→ Work item
Only one stretch of the records below should be repeated. It starts with the line containing "multiple unnecessary middle-men;" and goes on through the line containing "## CoinGate module", exactly as written.

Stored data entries
*** Block opens ***
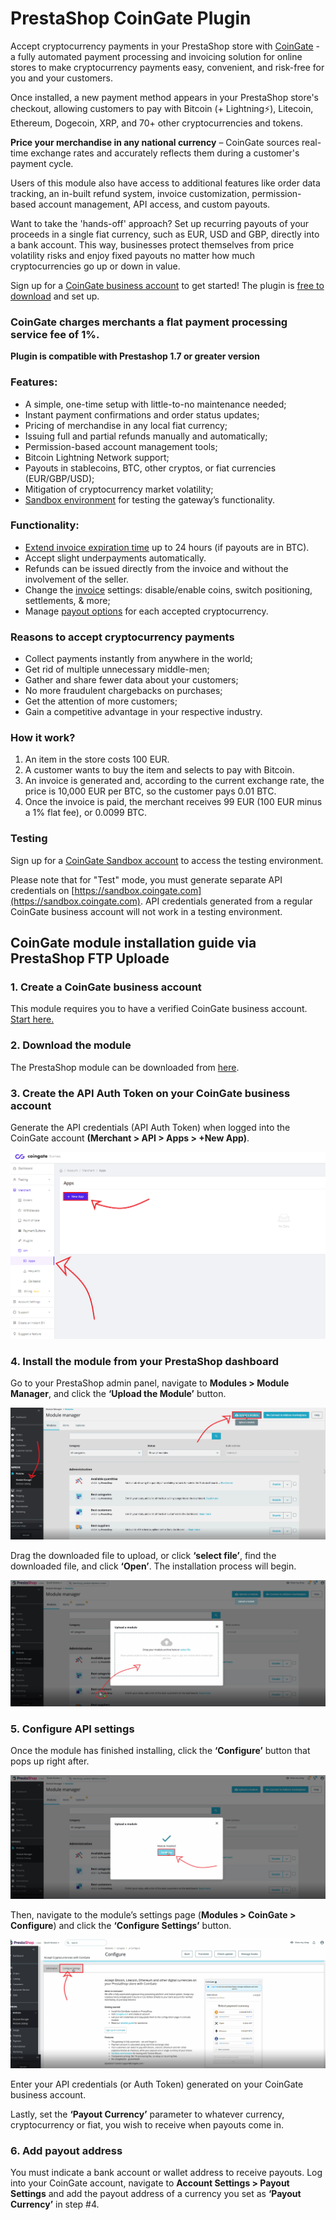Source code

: # PrestaShop CoinGate Plugin

Accept cryptocurrency payments in your PrestaShop store with [CoinGate](https://coingate.com/) - a fully automated payment processing and invoicing solution for online stores to make cryptocurrency payments easy, convenient, and risk-free for you and your customers.

Once installed, a new payment method appears in your PrestaShop store's checkout, allowing customers to pay with Bitcoin (+ Lightning⚡), Litecoin, Ethereum, Dogecoin, XRP, and 70+ other cryptocurrencies and tokens.

**Price your merchandise in any national currency** – CoinGate sources real-time exchange rates and accurately reflects them during a customer's payment cycle.

Users of this module also have access to additional features like order data tracking, an in-built refund system, invoice customization, permission-based account management, API access, and custom payouts.

Want to take the 'hands-off' approach? Set up recurring payouts of your proceeds in a single fiat currency, such as EUR, USD and GBP, directly into a bank account. This way, businesses protect themselves from price volatility risks and enjoy fixed payouts no matter how much cryptocurrencies go up or down in value.

Sign up for a [CoinGate business account](https://dashboard.coingate.com/register) to get started! The plugin is [free to download](https://github.com/coingate/prestashop-plugin/releases) and set up.


### CoinGate charges merchants a flat payment processing service fee of 1%.

**Plugin is compatible with Prestashop 1.7 or greater version**

### Features:
* A simple, one-time setup with little-to-no maintenance needed;
* Instant payment confirmations and order status updates;
* Pricing of merchandise in any local fiat currency;
* Issuing full and partial refunds manually and automatically;
* Permission-based account management tools;
* Bitcoin Lightning Network support;
* Payouts in stablecoins, BTC, other cryptos, or fiat currencies (EUR/GBP/USD);
* Mitigation of cryptocurrency market volatility;
* [Sandbox environment](https://sandbox.coingate.com)  for testing the gateway’s functionality.

### Functionality:
* [Extend invoice expiration time](https://blog.coingate.com/2017/09/bitcoin-merchant-extend-invoice-expiration-time/) up to 24 hours (if payouts are in BTC).
* Accept slight underpayments automatically.
* Refunds can be issued directly from the invoice and without the involvement of the seller.
* Change the [invoice](https://blog.coingate.com/2019/03/how-to-customize-merchants-invoice-guide/) settings: disable/enable coins, switch positioning, settlements, & more;
* Manage [payout options](https://blog.coingate.com/2019/08/payouts-fiat-settlements/) for each accepted cryptocurrency.

###  Reasons to accept cryptocurrency payments
* Collect payments instantly from anywhere in the world;
* Get rid of multiple unnecessary middle-men;
* Gather and share fewer data about your customers;
* No more fraudulent chargebacks on purchases;
* Get the attention of more customers;
* Gain a competitive advantage in your respective industry.


### How it work?
1. An item in the store costs 100 EUR.
2. A customer wants to buy the item and selects to pay with Bitcoin.
3. An invoice is generated and, according to the current exchange rate, the price is 10,000 EUR per BTC, so the customer pays 0.01 BTC.
4. Once the invoice is paid, the merchant receives 99 EUR (100 EUR minus a 1% flat fee), or 0.0099 BTC.

### Testing

Sign up for a [CoinGate Sandbox account](https://sandbox.coingate.com) to access the testing environment.

Please note that for "Test" mode, you must generate separate API credentials on [https://sandbox.coingate.com](https://sandbox.coingate.com). API credentials generated from a regular CoinGate business account will not work in a testing environment.

## CoinGate module installation guide via PrestaShop FTP Uploade

### 1. Create a CoinGate business account

This module requires you to have a verified CoinGate business account. [Start here.](https://coingate.com/register)

### 2. Download the module
The PrestaShop module can be downloaded from [here](https://github.com/coingate/prestashop-plugin/releases).

### 3. Create the API Auth Token on your CoinGate business account

Generate the API credentials (API Auth Token) when logged into the CoinGate account **(Merchant > API > Apps > +New App)**.

![Screenshot](./images/new-app.png)

### 4. Install the module from your PrestaShop dashboard

Go to your PrestaShop admin panel, navigate to **Modules > Module Manager**, and click the **‘Upload the Module’** button.

![Screenshot](./images/prestashop1.png)

Drag the downloaded file to upload, or click **‘select file’**, find the downloaded file, and click **‘Open’**. The installation process will begin.

![Screenshot](./images/prestashop2.png)


### 5. Configure API settings
Once the module has finished installing, click the **‘Configure’** button that pops up right after.

![Screenshot](./images/prestashop3.png)

Then, navigate to the module’s settings page (**Modules > CoinGate > Configure**) and click the **‘Configure Settings’** button. 

![Screenshot](./images/prestashop4.png)

Enter your API credentials (or Auth Token) generated on your CoinGate business account. 

Lastly, set the **‘Payout Currency’** parameter to whatever currency, cryptocurrency or fiat, you wish to receive when payouts come in.

### 6. Add payout address
You must indicate a bank account or wallet address to receive payouts. Log into your CoinGate account, navigate to **Account Settings > Payout Settings** and add the payout address of a currency you set as **‘Payout Currency’** in step #4.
*** Block closes ***
→ Exercise result
* Get rid of multiple unnecessary middle-men;
* Gather and share fewer data about your customers;
* No more fraudulent chargebacks on purchases;
* Get the attention of more customers;
* Gain a competitive advantage in your respective industry.


### How it work?
1. An item in the store costs 100 EUR.
2. A customer wants to buy the item and selects to pay with Bitcoin.
3. An invoice is generated and, according to the current exchange rate, the price is 10,000 EUR per BTC, so the customer pays 0.01 BTC.
4. Once the invoice is paid, the merchant receives 99 EUR (100 EUR minus a 1% flat fee), or 0.0099 BTC.

### Testing

Sign up for a [CoinGate Sandbox account](https://sandbox.coingate.com) to access the testing environment.

Please note that for "Test" mode, you must generate separate API credentials on [https://sandbox.coingate.com](https://sandbox.coingate.com). API credentials generated from a regular CoinGate business account will not work in a testing environment.

## CoinGate module installation guide via PrestaShop FTP Uploade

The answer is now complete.